News Release

Lung regeneration closer to reality with new discovery by Weill Cornell Medical College researchers

Study's authors show blood vessels support lung regeneration and their findings could potentially open the door to therapy for lung disorders

Peer-Reviewed Publication

NewYork-Presbyterian

NEW YORK (Oct. 28, 2011) -- Researchers at Weill Cornell Medical College say they have taken an important step forward in their quest to "turn on" lung regeneration -- an advance that could effectively treat millions of people suffering from respiratory disorders.

In the Oct. 28 issue of the journal Cell, the research team reports that they have uncovered the biochemical signals in mice that trigger generation of new lung alveoli, the numerous, tiny, grape-like sacs within the lung where oxygen exchange takes place. Specifically, the regenerative signals originate from the specialized endothelial cells that line the interior of blood vessels in the lung.

While it has long been known that mice can regenerate and expand the capacity of one lung if the other is missing, this study now identifies molecular triggers behind this process, and the researchers believe these findings are relevant to humans.

"Several adult human organs have the potential upon injury to regenerate to a degree, and while we can readily monitor the pathways involved in the regeneration of liver and bone marrow, it is much more cumbersome to study the regeneration of other adult organs, such as the lung and heart," says the study's lead investigator, Dr. Shahin Rafii, who is the Arthur B. Belfer Professor of Genetic Medicine and co-director of the Ansary Stem Cell Institute at Weill Cornell Medical College.

"It is speculated, but not proven, that humans have the potential to regenerate their lung alveoli until they can't anymore, due to smoking, cancer, or other extensive chronic damage," says Dr. Rafii, who is also an investigator at the Howard Hughes Medical Institute. "Our hope is to take these findings into the clinic and see if we can induce lung regeneration in patients who need it, such as those with chronic obstructive pulmonary disease (COPD)."

"There is no effective therapy for patients diagnosed with COPD. Based on this study, I envision a day when patients with COPD and other chronic lung diseases may benefit from treatment with factors derived from lung blood vessels that induce lung regeneration," states Dr. Ronald G. Crystal, who is a co-author of this study and professor of pulmonary and genetic medicine at Weill Cornell.

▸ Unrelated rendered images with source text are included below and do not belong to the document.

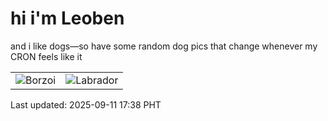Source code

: # hi i'm Leoben

and i like dogs—so have some random dog pics that change whenever my CRON feels like it

|  |  |
|--------|----------|
| ![Borzoi](https://random-dog-vercel.vercel.app/api/random-borzoi?v=1757583520) | ![Labrador](https://random-dog-vercel.vercel.app/api/random-labrador?v=1757583520) |

Last updated: 2025-09-11 17:38 PHT
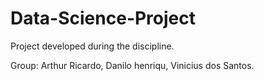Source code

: # Data-Science-Project
Project developed during the discipline.

Group: Arthur Ricardo, Danilo henriqu, Vinicius dos Santos.
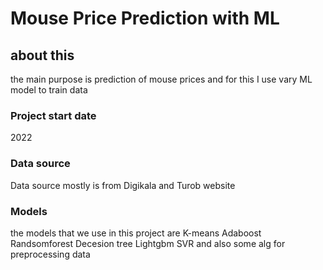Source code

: # Mouse Price Prediction with ML

## about this
the main purpose is prediction of mouse prices and for this I use vary ML model to train data 
### Project start date
2022
### Data source
Data source mostly is from Digikala and Turob website

### Models
the models that we use in this project are 
K-means
Adaboost
Randsomforest
Decesion tree
Lightgbm
SVR
and also some alg for preprocessing data

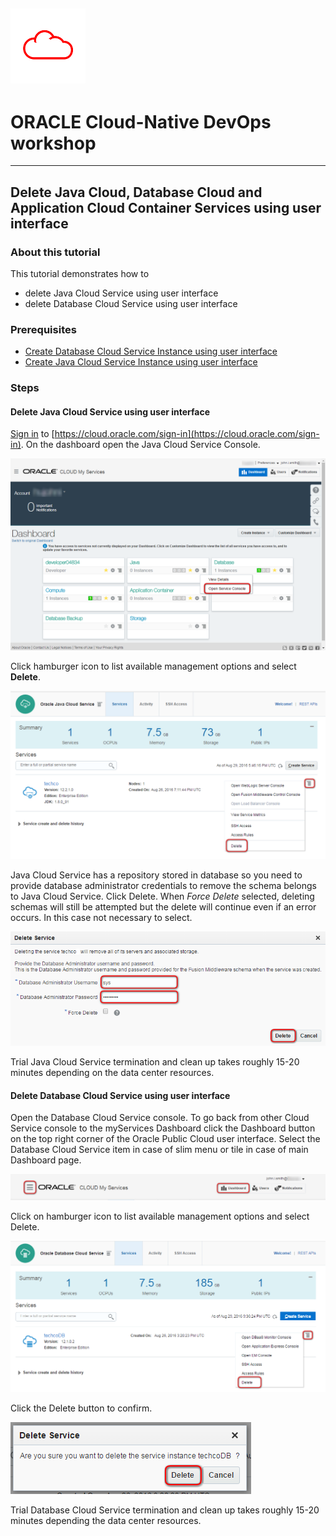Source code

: ![](../common/images/customer.logo.png)
---
# ORACLE Cloud-Native DevOps workshop #
----
## Delete Java Cloud, Database Cloud and Application Cloud Container Services using user interface ##

### About this tutorial ###

This tutorial demonstrates how to 

+ delete Java Cloud Service using user interface
+ delete Database Cloud Service using user interface
	
### Prerequisites ###

+ [Create Database Cloud Service Instance using user interface](../dbcs-create/README.md)
+ [Create Java Cloud Service Instance using user interface](../jcs-create/README.md)

### Steps ###

#### Delete Java Cloud Service using user interface ####

[Sign in](../common/sign.in.to.oracle.cloud.md) to [https://cloud.oracle.com/sign-in](https://cloud.oracle.com/sign-in). On the dashboard open the Java Cloud Service Console.

![](images/00.png)

Click hamburger icon to list available management options and select **Delete**.

![](images/01.png)

Java Cloud Service has a repository stored in database so you need to provide database administrator credentials to remove the schema belongs to Java Cloud Service. Click Delete. When *Force Delete* selected, deleting schemas will still be attempted but the delete will continue even if an error occurs. In this case not necessary to select.

![](images/02.png)

Trial Java Cloud Service termination and clean up takes roughly 15-20 minutes depending on the data center resources.

#### Delete Database Cloud Service using user interface ####

Open the Database Cloud Service console. To go back from other Cloud Service console to the myServices Dashboard click the Dashboard button on the top right corner of the Oracle Public Cloud user interface. Select the Database Cloud Service item in case of slim menu or tile in case of main Dashboard page.

![](images/03.png)

Click on hamburger icon to list available management options and select Delete.

![](images/04.png)

Click the Delete button to confirm.

![](images/05.png)

Trial Database Cloud Service termination and clean up takes roughly 15-20 minutes depending the data center resources.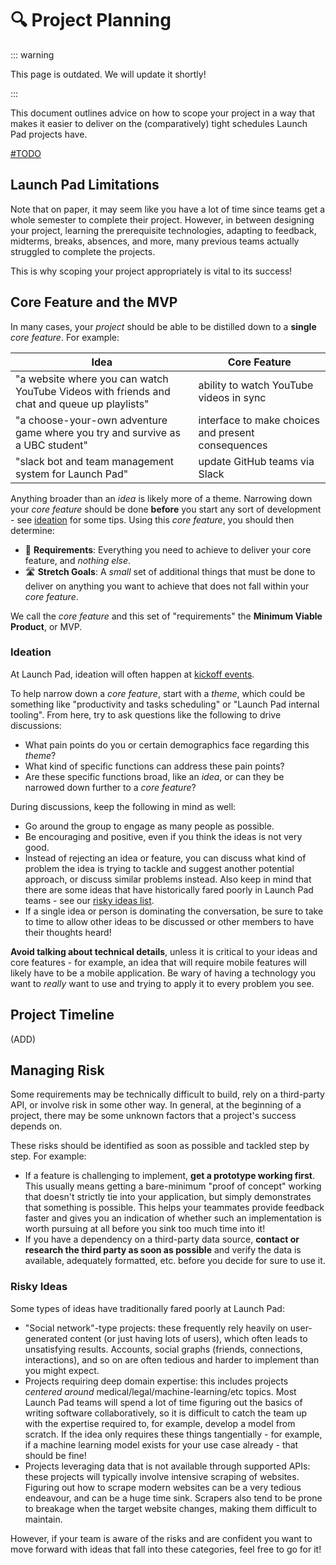 # 🔍 Project Planning

::: warning

This page is outdated. We will update it shortly!

:::

This document outlines advice on how to scope your project in a way that makes it easier to deliver on the (comparatively) tight schedules Launch Pad projects have.

[#TODO](https://github.com/ubclaunchpad/docs/issues/252)

## Launch Pad Limitations

Note that on paper, it may seem like you have a lot of time since teams get a whole semester to complete their project. However, in between designing your project, learning the prerequisite technologies, adapting to feedback, midterms, breaks, absences, and more, many previous teams actually struggled to complete the projects.

This is why scoping your project appropriately is vital to its success!

## Core Feature and the MVP

In many cases, your _project_ should be able to be distilled down to a **single** _core feature_. For example:

| Idea                                                                                        | Core Feature                                       |
| ------------------------------------------------------------------------------------------- | -------------------------------------------------- |
| "a website where you can watch YouTube Videos with friends and chat and queue up playlists" | ability to watch YouTube videos in sync            |
| "a choose-your-own adventure game where you try and survive as a UBC student"               | interface to make choices and present consequences |
| "slack bot and team management system for Launch Pad"                                       | update GitHub teams via Slack                      |

Anything broader than an _idea_ is likely more of a theme. Narrowing down your _core feature_ should be done **before** you start any sort of development - see [ideation](#ideation) for some tips. Using this _core feature_, you should then determine:

- 💪 **Requirements**: Everything you need to achieve to deliver your core feature, and _nothing else_.
- 🛣 **Stretch Goals**: A _small_ set of additional things that must be done to deliver on anything you want to achieve that does not fall within your _core feature_.

We call the _core feature_ and this set of "requirements" the **Minimum Viable Product**, or MVP.

### Ideation

At Launch Pad, ideation will often happen at [kickoff events](/handbook/strategy/recurring-processes.md#kickoff-event).

To help narrow down a _core feature_, start with a _theme_, which could be something like "productivity and tasks scheduling" or "Launch Pad internal tooling". From here, try to ask questions like the following to drive discussions:

- What pain points do you or certain demographics face regarding this _theme_?
- What kind of specific functions can address these pain points?
- Are these specific functions broad, like an _idea_, or can they be narrowed down further to a _core feature_?

During discussions, keep the following in mind as well:

- Go around the group to engage as many people as possible.
- Be encouraging and positive, even if you think the ideas is not very good.
- Instead of rejecting an idea or feature, you can discuss what kind of problem the idea is trying to tackle and suggest another potential approach, or discuss similar problems instead. Also keep in mind that there are some ideas that have historically fared poorly in Launch Pad teams - see our [risky ideas list](#risky-ideas).
- If a single idea or person is dominating the conversation, be sure to take to time to allow other ideas to be discussed or other members to have their thoughts heard!

**Avoid talking about technical details**, unless it is critical to your ideas and core features - for example, an idea that will require mobile features will likely have to be a mobile application. Be wary of having a technology you want to _really_ want to use and trying to apply it to every problem you see.

## Project Timeline

(ADD)

## Managing Risk

Some requirements may be technically difficult to build, rely on a third-party API, or involve risk in some other way. In general, at the beginning of a project, there may be some unknown factors that a project's success depends on.

These risks should be identified as soon as possible and tackled step by step. For example:

- If a feature is challenging to implement, **get a prototype working first**. This usually means getting a bare-minimum "proof of concept" working that doesn't strictly tie into your application, but simply demonstrates that something is possible. This helps your teammates provide feedback faster and gives you an indication of whether such an implementation is worth pursuing at all before you sink too much time into it!
- If you have a dependency on a third-party data source, **contact or research the third party as soon as possible** and verify the data is available, adequately formatted, etc. before you decide for sure to use it.

### Risky Ideas

Some types of ideas have traditionally fared poorly at Launch Pad:

- "Social network"-type projects: these frequently rely heavily on user-generated content (or just having lots of users), which often leads to unsatisfying results. Accounts, social graphs (friends, connections, interactions), and so on are often tedious and harder to implement than you might expect.
- Projects requiring deep domain expertise: this includes projects _centered around_ medical/legal/machine-learning/etc topics. Most Launch Pad teams will spend a lot of time figuring out the basics of writing software collaboratively, so it is difficult to catch the team up with the expertise required to, for example, develop a model from scratch. If the idea only requires these things tangentially - for example, if a machine learning model exists for your use case already - that should be fine!
- Projects leveraging data that is not available through supported APIs: these projects will typically involve intensive scraping of websites. Figuring out how to scrape modern websites can be a very tedious endeavour, and can be a huge time sink. Scrapers also tend to be prone to breakage when the target website changes, making them difficult to maintain.

However, if your team is aware of the risks and are confident you want to move forward with ideas that fall into these categories, feel free to go for it!
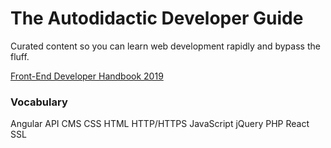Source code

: # The Autodidactic Developer Guide
Curated content so you can learn web development rapidly and bypass the fluff.

[Front-End Developer Handbook 2019](https://frontendmasters.com/books/front-end-handbook/2019)

### Vocabulary
Angular
API
CMS
CSS
HTML
HTTP/HTTPS
JavaScript
jQuery
PHP
React
SSL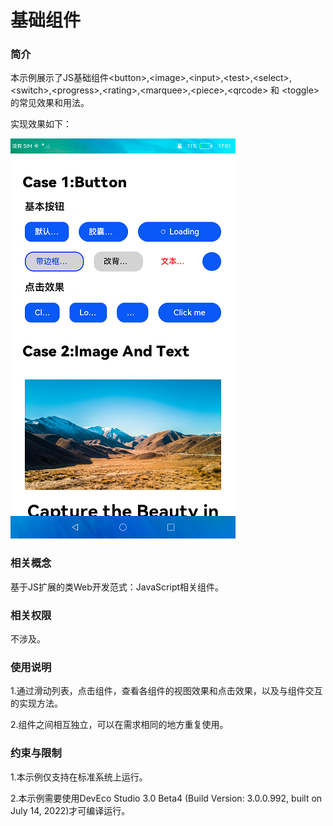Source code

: # 基础组件

### 简介

本示例展示了JS基础组件<button\>,<image\>,<input\>,<test\>,<select\>,<switch\>,<progress\>,<rating\>,<marquee\>,<piece\>,<qrcode\> 和 <toggle\>的常见效果和用法。

实现效果如下：

![](screenshots/device/Screenshot.png)

### 相关概念

基于JS扩展的类Web开发范式：JavaScript相关组件。

### 相关权限

不涉及。

### 使用说明

1.通过滑动列表，点击组件，查看各组件的视图效果和点击效果，以及与组件交互的实现方法。

2.组件之间相互独立，可以在需求相同的地方重复使用。

### 约束与限制

1.本示例仅支持在标准系统上运行。

2.本示例需要使用DevEco Studio 3.0 Beta4 (Build Version: 3.0.0.992, built on July 14, 2022)才可编译运行。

Dr. Rafii and his researchers had previously uncovered growth factors that control regeneration in the liver and bone marrow, and in both cases, they found that endothelial cells produce the key inductive growth factors, which they defined as "angiocrine factors." In the current lung study, they discovered the same phenomenon -- that blood vessel cells in the lungs jump-start regeneration of alveoli. "Blood vessels are not just the inert plumbing that carries blood. They actively instruct organ regeneration," says Dr. Rafii. "This is a critical finding. Each organ uses different growth factors within its local vascular system to promote regeneration."

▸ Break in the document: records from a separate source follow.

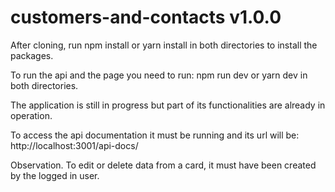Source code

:# customers-and-contacts v1.0.0

After cloning, run npm install or yarn install in both directories to install the packages.

To run the api and the page you need to run: npm run dev or yarn dev in both directories.

The application is still in progress but part of its functionalities are already in operation.

To access the api documentation it must be running and its url will be: http://localhost:3001/api-docs/

Observation. To edit or delete data from a card, it must have been created by the logged in user.

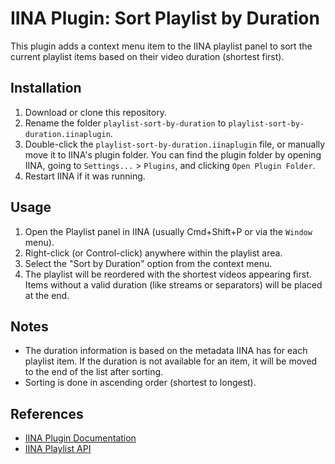 # IINA Plugin: Sort Playlist by Duration

This plugin adds a context menu item to the IINA playlist panel to sort the current playlist items based on their video duration (shortest first).

## Installation

1. Download or clone this repository.
2. Rename the folder `playlist-sort-by-duration` to `playlist-sort-by-duration.iinaplugin`.
3. Double-click the `playlist-sort-by-duration.iinaplugin` file, or manually move it to IINA's plugin folder. You can find the plugin folder by opening IINA, going to `Settings...` > `Plugins`, and clicking `Open Plugin Folder`.
4. Restart IINA if it was running.

## Usage

1. Open the Playlist panel in IINA (usually Cmd+Shift+P or via the `Window` menu).
2. Right-click (or Control-click) anywhere within the playlist area.
3. Select the "Sort by Duration" option from the context menu.
4. The playlist will be reordered with the shortest videos appearing first. Items without a valid duration (like streams or separators) will be placed at the end.

## Notes

* The duration information is based on the metadata IINA has for each playlist item. If the duration is not available for an item, it will be moved to the end of the list after sorting.
* Sorting is done in ascending order (shortest to longest).

## References

* [IINA Plugin Documentation](https://docs.iina.io/)
* [IINA Playlist API](https://docs.iina.io/api/playlist.html)
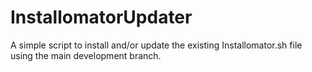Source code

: # InstallomatorUpdater
A simple script to install and/or update the existing Installomator.sh file using the main development branch.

To conduct this study, Dr. Bi-Sen Ding, a postdoctoral fellow in Dr. Rafii's lab and the first author of this paper, removed the left lungs of mice and studied the biochemical process of subsequent regeneration of the remaining right lung. Previous pioneering work by Dr. Crystal had shown that when the left lung of mice is removed, the right lung regenerates by 80 percent, effectively replacing most of the lost alveoli. "This regeneration process also restores the physiological respiratory function of the lungs, which is mediated by amplification of various epithelial progenitor cells and regeneration of the alveolar sacs," says Dr. Ding.

"This regenerative phenomenon, however, only occurs after a trauma that abruptly reduces lung mass. Then the specific subsets of blood vessels in the remaining lung receive a message to start to repopulate alveoli, and our job was to find that signal," says Dr. Daniel Nolan, a senior scientist in this project who developed methods to characterize the lung blood vessel cells.

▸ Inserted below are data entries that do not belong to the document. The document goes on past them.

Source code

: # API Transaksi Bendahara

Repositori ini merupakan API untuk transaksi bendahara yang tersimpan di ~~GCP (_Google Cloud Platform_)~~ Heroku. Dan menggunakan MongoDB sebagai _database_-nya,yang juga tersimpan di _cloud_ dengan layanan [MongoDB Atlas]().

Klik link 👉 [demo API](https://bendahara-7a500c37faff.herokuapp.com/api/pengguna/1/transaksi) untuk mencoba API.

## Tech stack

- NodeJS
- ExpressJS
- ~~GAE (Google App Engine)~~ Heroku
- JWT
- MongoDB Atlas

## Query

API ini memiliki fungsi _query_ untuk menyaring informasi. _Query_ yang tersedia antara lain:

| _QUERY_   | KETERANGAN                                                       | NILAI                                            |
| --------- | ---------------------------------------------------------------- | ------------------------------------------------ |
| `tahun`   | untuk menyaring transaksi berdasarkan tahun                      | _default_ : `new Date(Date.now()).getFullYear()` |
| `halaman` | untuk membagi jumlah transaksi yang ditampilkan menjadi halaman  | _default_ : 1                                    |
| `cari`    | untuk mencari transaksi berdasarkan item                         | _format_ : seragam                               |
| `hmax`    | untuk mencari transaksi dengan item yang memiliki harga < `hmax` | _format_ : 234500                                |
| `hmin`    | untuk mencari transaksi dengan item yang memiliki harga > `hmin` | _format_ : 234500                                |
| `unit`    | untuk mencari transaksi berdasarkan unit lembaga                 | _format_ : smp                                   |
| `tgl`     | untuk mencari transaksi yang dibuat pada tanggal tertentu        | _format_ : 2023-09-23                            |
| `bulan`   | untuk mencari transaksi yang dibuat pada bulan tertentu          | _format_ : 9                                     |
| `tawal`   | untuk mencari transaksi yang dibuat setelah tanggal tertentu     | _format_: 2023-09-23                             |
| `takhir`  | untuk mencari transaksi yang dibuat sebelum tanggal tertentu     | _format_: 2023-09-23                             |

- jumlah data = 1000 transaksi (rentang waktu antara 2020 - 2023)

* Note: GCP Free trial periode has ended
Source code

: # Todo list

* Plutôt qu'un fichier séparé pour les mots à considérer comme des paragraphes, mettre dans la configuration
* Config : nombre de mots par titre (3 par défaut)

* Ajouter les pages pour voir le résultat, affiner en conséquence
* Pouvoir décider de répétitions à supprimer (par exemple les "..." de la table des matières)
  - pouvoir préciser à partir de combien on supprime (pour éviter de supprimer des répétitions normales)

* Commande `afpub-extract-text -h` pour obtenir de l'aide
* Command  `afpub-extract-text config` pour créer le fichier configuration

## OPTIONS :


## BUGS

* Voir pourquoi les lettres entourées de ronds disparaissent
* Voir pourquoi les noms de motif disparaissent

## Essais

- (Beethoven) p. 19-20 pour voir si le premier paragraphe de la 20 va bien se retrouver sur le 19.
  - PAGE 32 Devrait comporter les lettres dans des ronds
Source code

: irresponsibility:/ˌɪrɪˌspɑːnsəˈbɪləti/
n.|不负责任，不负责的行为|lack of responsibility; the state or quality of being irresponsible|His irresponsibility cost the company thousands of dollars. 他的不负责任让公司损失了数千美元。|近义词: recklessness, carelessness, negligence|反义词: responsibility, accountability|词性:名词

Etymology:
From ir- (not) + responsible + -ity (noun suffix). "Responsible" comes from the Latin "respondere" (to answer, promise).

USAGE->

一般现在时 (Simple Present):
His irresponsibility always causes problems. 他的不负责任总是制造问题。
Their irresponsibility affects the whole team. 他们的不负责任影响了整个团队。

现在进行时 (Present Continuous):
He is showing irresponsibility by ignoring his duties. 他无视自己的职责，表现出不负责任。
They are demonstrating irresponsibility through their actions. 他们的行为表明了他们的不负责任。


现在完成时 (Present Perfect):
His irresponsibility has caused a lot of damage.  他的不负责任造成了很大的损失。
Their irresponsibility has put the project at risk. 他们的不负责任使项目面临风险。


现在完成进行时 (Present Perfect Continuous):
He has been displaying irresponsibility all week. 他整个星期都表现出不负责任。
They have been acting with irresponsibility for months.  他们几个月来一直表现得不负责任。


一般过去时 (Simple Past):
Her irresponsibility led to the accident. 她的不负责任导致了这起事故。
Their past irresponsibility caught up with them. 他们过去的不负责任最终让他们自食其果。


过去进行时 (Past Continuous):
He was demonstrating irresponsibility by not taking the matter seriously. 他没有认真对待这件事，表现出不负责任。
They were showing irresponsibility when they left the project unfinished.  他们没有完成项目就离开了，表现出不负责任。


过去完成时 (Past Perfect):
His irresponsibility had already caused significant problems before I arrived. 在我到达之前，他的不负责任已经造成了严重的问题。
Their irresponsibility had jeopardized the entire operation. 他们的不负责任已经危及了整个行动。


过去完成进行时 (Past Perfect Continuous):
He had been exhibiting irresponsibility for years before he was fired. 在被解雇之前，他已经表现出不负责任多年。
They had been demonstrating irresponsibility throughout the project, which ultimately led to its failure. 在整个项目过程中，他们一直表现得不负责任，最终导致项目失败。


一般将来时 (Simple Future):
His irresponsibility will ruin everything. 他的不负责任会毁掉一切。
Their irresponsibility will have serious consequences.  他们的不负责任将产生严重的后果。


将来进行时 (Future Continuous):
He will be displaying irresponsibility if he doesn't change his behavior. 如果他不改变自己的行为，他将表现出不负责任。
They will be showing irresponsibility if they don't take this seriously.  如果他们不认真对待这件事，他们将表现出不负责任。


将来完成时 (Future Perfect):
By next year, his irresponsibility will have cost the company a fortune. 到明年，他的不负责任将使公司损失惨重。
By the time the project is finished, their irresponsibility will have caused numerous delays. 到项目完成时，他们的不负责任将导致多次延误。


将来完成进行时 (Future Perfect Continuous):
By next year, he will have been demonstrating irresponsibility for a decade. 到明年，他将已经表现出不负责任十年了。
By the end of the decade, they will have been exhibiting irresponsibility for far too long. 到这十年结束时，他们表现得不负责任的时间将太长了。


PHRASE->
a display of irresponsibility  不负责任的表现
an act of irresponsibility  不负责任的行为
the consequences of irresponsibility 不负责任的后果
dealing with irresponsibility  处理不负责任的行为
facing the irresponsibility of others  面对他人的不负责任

The scientists found that removal of the left lung activates receptors on lung endothelial cells that respond to vascular endothelial growth factor (VEGF) and basic fibroblast growth factor (FGF-2). Activation of these receptors promotes the rise of another protein, matrix metalloproteinase-14 (MMP14). The researchers discovered that MMP14, by releasing epidermal growth factors (EGF), initiates the generation of new lung tissue.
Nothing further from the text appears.